AIM OF THE EXERCISE
Below are some records; copy each line in them that contains "Abel".

RECORDED DATA
'''
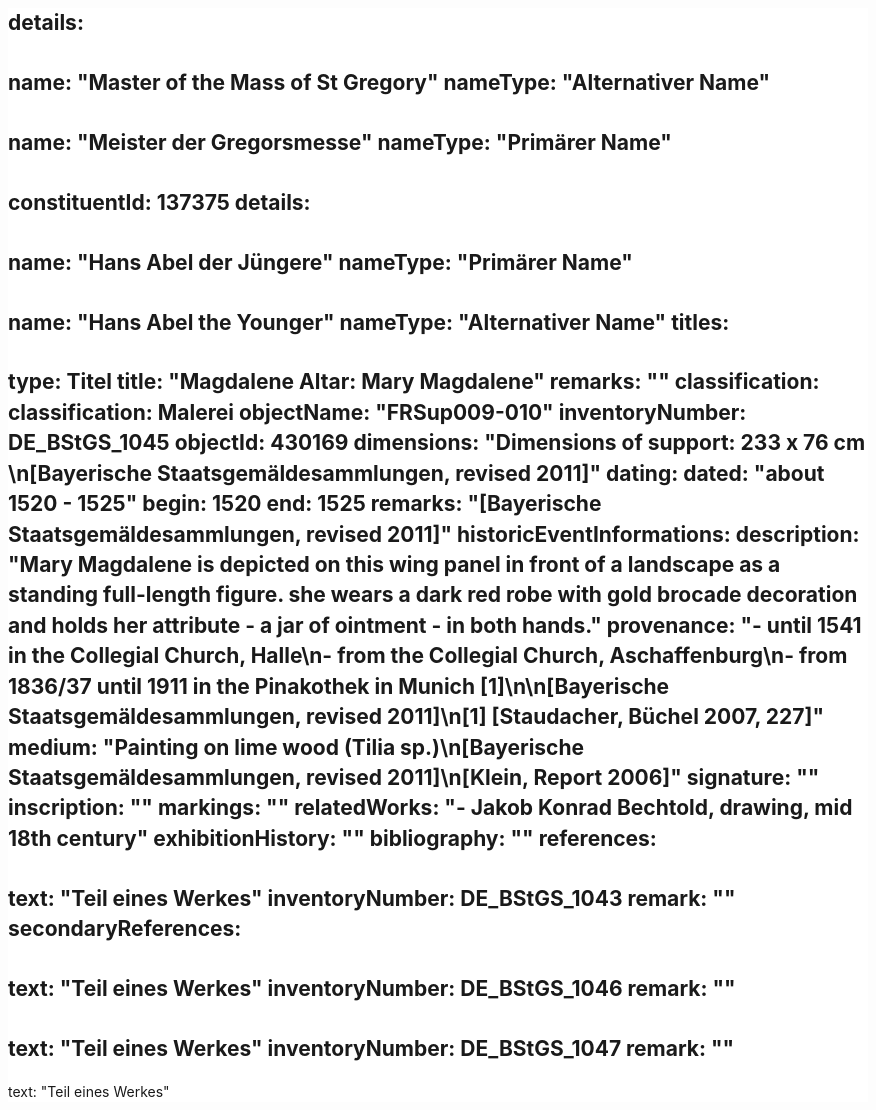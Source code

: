  details: 
   - 
   name: "Master of the Mass of St Gregory"
    nameType: "Alternativer Name"
   - 
   name: "Meister der Gregorsmesse"
    nameType: "Primärer Name"
 - 
   constituentId: 137375
  details: 
   - 
   name: "Hans Abel der Jüngere"
    nameType: "Primärer Name"
   - 
   name: "Hans Abel the Younger"
    nameType: "Alternativer Name"
titles: 
 - 
   type: Titel
  title: "Magdalene Altar: Mary Magdalene"
  remarks: ""
classification: 
 classification: Malerei
objectName: "FRSup009-010"
inventoryNumber: DE_BStGS_1045
objectId: 430169
dimensions: "Dimensions of support: 233 x 76 cm \n[Bayerische Staatsgemäldesammlungen, revised 2011]"
dating: 
 dated: "about 1520 - 1525"
 begin: 1520
 end: 1525
 remarks: "[Bayerische Staatsgemäldesammlungen, revised 2011]"
 historicEventInformations: 
description: "Mary Magdalene is depicted on this wing panel in front of a landscape as a standing full-length figure. she wears a dark red robe with gold brocade decoration and holds her attribute - a jar of ointment - in both hands."
provenance: "- until 1541 in the Collegial Church, Halle\n- from the Collegial Church, Aschaffenburg\n- from 1836/37 until 1911 in the Pinakothek in Munich [1]\n\n[Bayerische Staatsgemäldesammlungen, revised 2011]\n[1] [Staudacher, Büchel 2007, 227]"
medium: "Painting on lime wood (Tilia sp.)\n[Bayerische Staatsgemäldesammlungen, revised 2011]\n[Klein, Report 2006]"
signature: ""
inscription: ""
markings: ""
relatedWorks: "- Jakob Konrad Bechtold, drawing, mid 18th century"
exhibitionHistory: ""
bibliography: ""
references: 
 - 
   text: "Teil eines Werkes"
  inventoryNumber: DE_BStGS_1043
  remark: ""
secondaryReferences: 
 - 
   text: "Teil eines Werkes"
  inventoryNumber: DE_BStGS_1046
  remark: ""
 - 
   text: "Teil eines Werkes"
  inventoryNumber: DE_BStGS_1047
  remark: ""
 - 
   text: "Teil eines Werkes"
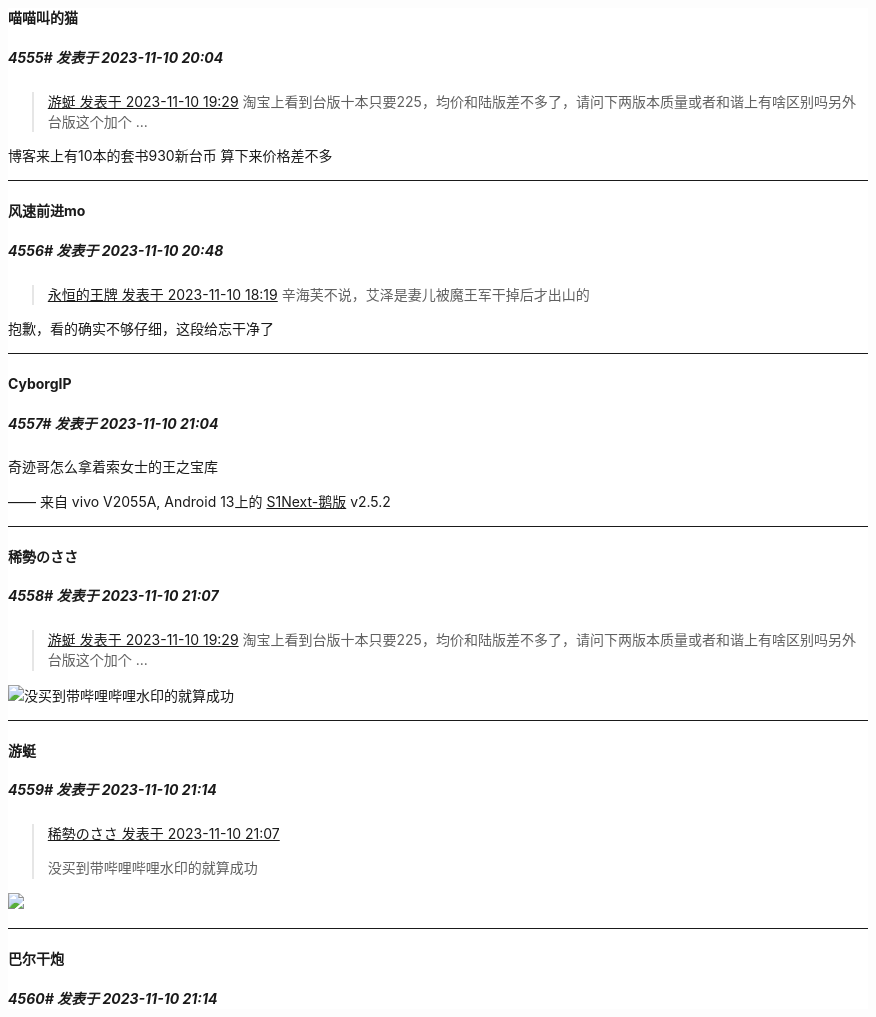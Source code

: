 ####  喵喵叫的猫  
##### 4555#       发表于 2023-11-10 20:04

<blockquote><a href="httphttps://bbs.saraba1st.com/2b/forum.php?mod=redirect&amp;goto=findpost&amp;pid=63007231&amp;ptid=1938312" target="_blank">游蜓 发表于 2023-11-10 19:29</a>
淘宝上看到台版十本只要225，均价和陆版差不多了，请问下两版本质量或者和谐上有啥区别吗另外台版这个加个 ...</blockquote>
博客来上有10本的套书930新台币 算下来价格差不多


*****

####  风速前进mo  
##### 4556#       发表于 2023-11-10 20:48

<blockquote><a href="httphttps://bbs.saraba1st.com/2b/forum.php?mod=redirect&amp;goto=findpost&amp;pid=63006662&amp;ptid=1938312" target="_blank">永恒的王牌 发表于 2023-11-10 18:19</a>
辛海芙不说，艾泽是妻儿被魔王军干掉后才出山的</blockquote>
抱歉，看的确实不够仔细，这段给忘干净了


*****

####  CyborgIP  
##### 4557#       发表于 2023-11-10 21:04

奇迹哥怎么拿着索女士的王之宝库

—— 来自 vivo V2055A, Android 13上的 [S1Next-鹅版](https://github.com/ykrank/S1-Next/releases) v2.5.2

*****

####  稀勢のささ  
##### 4558#       发表于 2023-11-10 21:07

<blockquote><a href="httphttps://bbs.saraba1st.com/2b/forum.php?mod=redirect&amp;goto=findpost&amp;pid=63007231&amp;ptid=1938312" target="_blank">游蜓 发表于 2023-11-10 19:29</a>
淘宝上看到台版十本只要225，均价和陆版差不多了，请问下两版本质量或者和谐上有啥区别吗另外台版这个加个 ...</blockquote>
<img src="https://static.saraba1st.com/image/smiley/face2017/067.png" referrerpolicy="no-referrer">没买到带哔哩哔哩水印的就算成功


*****

####  游蜓  
##### 4559#       发表于 2023-11-10 21:14

<blockquote><a href="httphttps://bbs.saraba1st.com/2b/forum.php?mod=redirect&amp;goto=findpost&amp;pid=63008055&amp;ptid=1938312" target="_blank">稀勢のささ 发表于 2023-11-10 21:07</a>

没买到带哔哩哔哩水印的就算成功</blockquote>
<img src="https://static.saraba1st.com/image/smiley/face2017/068.png" referrerpolicy="no-referrer">

*****

####  巴尔干炮  
##### 4560#       发表于 2023-11-10 21:14

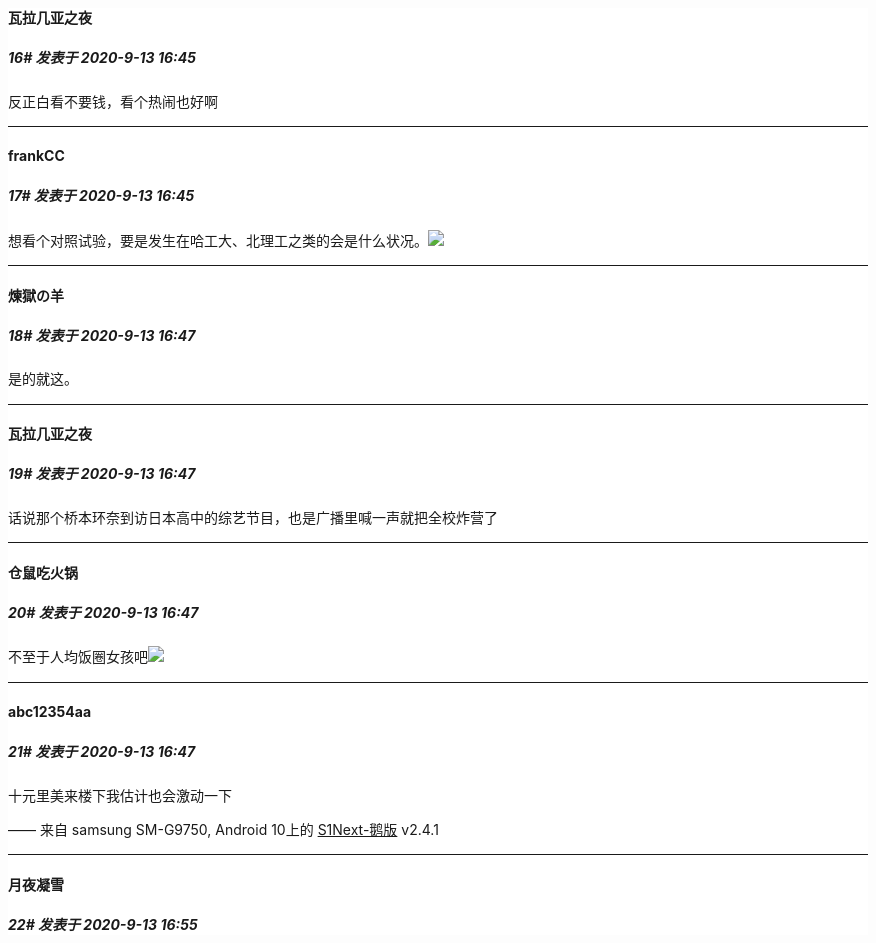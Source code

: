 ####  瓦拉几亚之夜  
##### 16#       发表于 2020-9-13 16:45


反正白看不要钱，看个热闹也好啊


-----

####  frankCC  
##### 17#       发表于 2020-9-13 16:45


想看个对照试验，要是发生在哈工大、北理工之类的会是什么状况。<img src="https://static.saraba1st.com/image/smiley/face2017/034.png" referrerpolicy="no-referrer">


-----

####  煉獄の羊  
##### 18#       发表于 2020-9-13 16:47


是的就这。


-----

####  瓦拉几亚之夜  
##### 19#       发表于 2020-9-13 16:47


话说那个桥本环奈到访日本高中的综艺节目，也是广播里喊一声就把全校炸营了


-----

####  仓鼠吃火锅  
##### 20#       发表于 2020-9-13 16:47


不至于人均饭圈女孩吧<img src="https://static.saraba1st.com/image/smiley/face2017/001.png" referrerpolicy="no-referrer">


-----

####  abc12354aa  
##### 21#       发表于 2020-9-13 16:47


十元里美来楼下我估计也会激动一下

—— 来自 samsung SM-G9750, Android 10上的 [S1Next-鹅版](https://github.com/ykrank/S1-Next/releases) v2.4.1


-----

####  月夜凝雪  
##### 22#       发表于 2020-9-13 16:55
'''
TASK RESPONSE
   name: "Hans Abel der Jüngere"
   name: "Hans Abel the Younger"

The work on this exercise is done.